EMDR Therapy
Eye Movement Desensitization and Reprocessing treatment was founded by Francine Shapiro in the early 80’s and has since been used by countless mental health professionals to treat traumatic injury in the brain. When you experience a trauma, which could be as simple as being bullied in the second grade, having sleep disturbance, to being in hand-to-hand combat during war, your brain changes and new neural pathways are formed. Your responses to difficult life situations and circumstances after the trauma can be altered. According to EMDRIA, In order to achieve healing and restoration in those neural pathways, EMDR assists with creating communication between the amygdala (your fight, flight, freeze response) and the hippocampus (learning memories about safety and danger) and the prefrontal cortex (your thinking part of the brain that controls and analyzes behavior and emotion) (EMDRIA EMDR International Association, EMDRIA.org).
When you visit a therapist requesting EMDR for trauma you will first be evaluated to make sure this is the best course of treatment, as EMDR is not for everyone. Be sure to let your therapist/counselor know if you have a seizure disorder, severe vision issue, or hearing impairment.
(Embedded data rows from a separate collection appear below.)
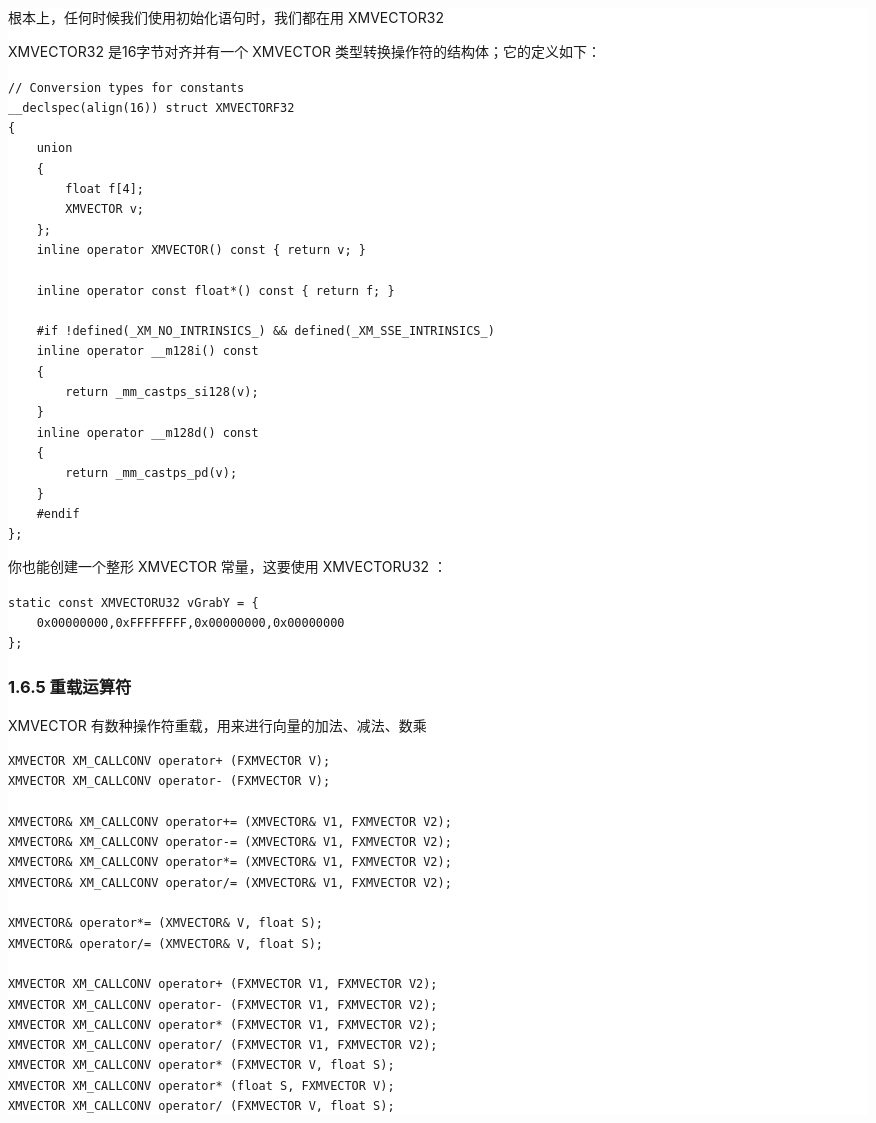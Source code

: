 根本上，任何时候我们使用初始化语句时，我们都在用 XMVECTOR32 

XMVECTOR32 是16字节对齐并有一个 XMVECTOR 类型转换操作符的结构体；它的定义如下：
```
// Conversion types for constants
__declspec(align(16)) struct XMVECTORF32
{
    union
    {
        float f[4];
        XMVECTOR v;
    };
    inline operator XMVECTOR() const { return v; }

    inline operator const float*() const { return f; }

    #if !defined(_XM_NO_INTRINSICS_) && defined(_XM_SSE_INTRINSICS_)
    inline operator __m128i() const 
    { 
        return _mm_castps_si128(v); 
    }
    inline operator __m128d() const 
    { 
        return _mm_castps_pd(v); 
    }
    #endif
};
```

你也能创建一个整形 XMVECTOR 常量，这要使用 XMVECTORU32 ：
```
static const XMVECTORU32 vGrabY = {
    0x00000000,0xFFFFFFFF,0x00000000,0x00000000
};
```

### 1.6.5 重载运算符

XMVECTOR 有数种操作符重载，用来进行向量的加法、减法、数乘

```
XMVECTOR XM_CALLCONV operator+ (FXMVECTOR V);
XMVECTOR XM_CALLCONV operator- (FXMVECTOR V);

XMVECTOR& XM_CALLCONV operator+= (XMVECTOR& V1, FXMVECTOR V2);
XMVECTOR& XM_CALLCONV operator-= (XMVECTOR& V1, FXMVECTOR V2);
XMVECTOR& XM_CALLCONV operator*= (XMVECTOR& V1, FXMVECTOR V2);
XMVECTOR& XM_CALLCONV operator/= (XMVECTOR& V1, FXMVECTOR V2);

XMVECTOR& operator*= (XMVECTOR& V, float S);
XMVECTOR& operator/= (XMVECTOR& V, float S);

XMVECTOR XM_CALLCONV operator+ (FXMVECTOR V1, FXMVECTOR V2);
XMVECTOR XM_CALLCONV operator- (FXMVECTOR V1, FXMVECTOR V2);
XMVECTOR XM_CALLCONV operator* (FXMVECTOR V1, FXMVECTOR V2);
XMVECTOR XM_CALLCONV operator/ (FXMVECTOR V1, FXMVECTOR V2);
XMVECTOR XM_CALLCONV operator* (FXMVECTOR V, float S);
XMVECTOR XM_CALLCONV operator* (float S, FXMVECTOR V);
XMVECTOR XM_CALLCONV operator/ (FXMVECTOR V, float S);
```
After evaluation you will learn some tools to use before beginning eye movements or tapping exercises. EMDR is covered by most insurance and used/endorsed regularly by the World Health Organization, Substance Abuse and Mental Health Services Administration, Veterans Administration, American Psychiatric Association, and National Alliance on Mental Illness. EMDR is often finished in less time than other treatment modalities, with less sessions. EMDR has empirical, evidence-based data to support its efficacy.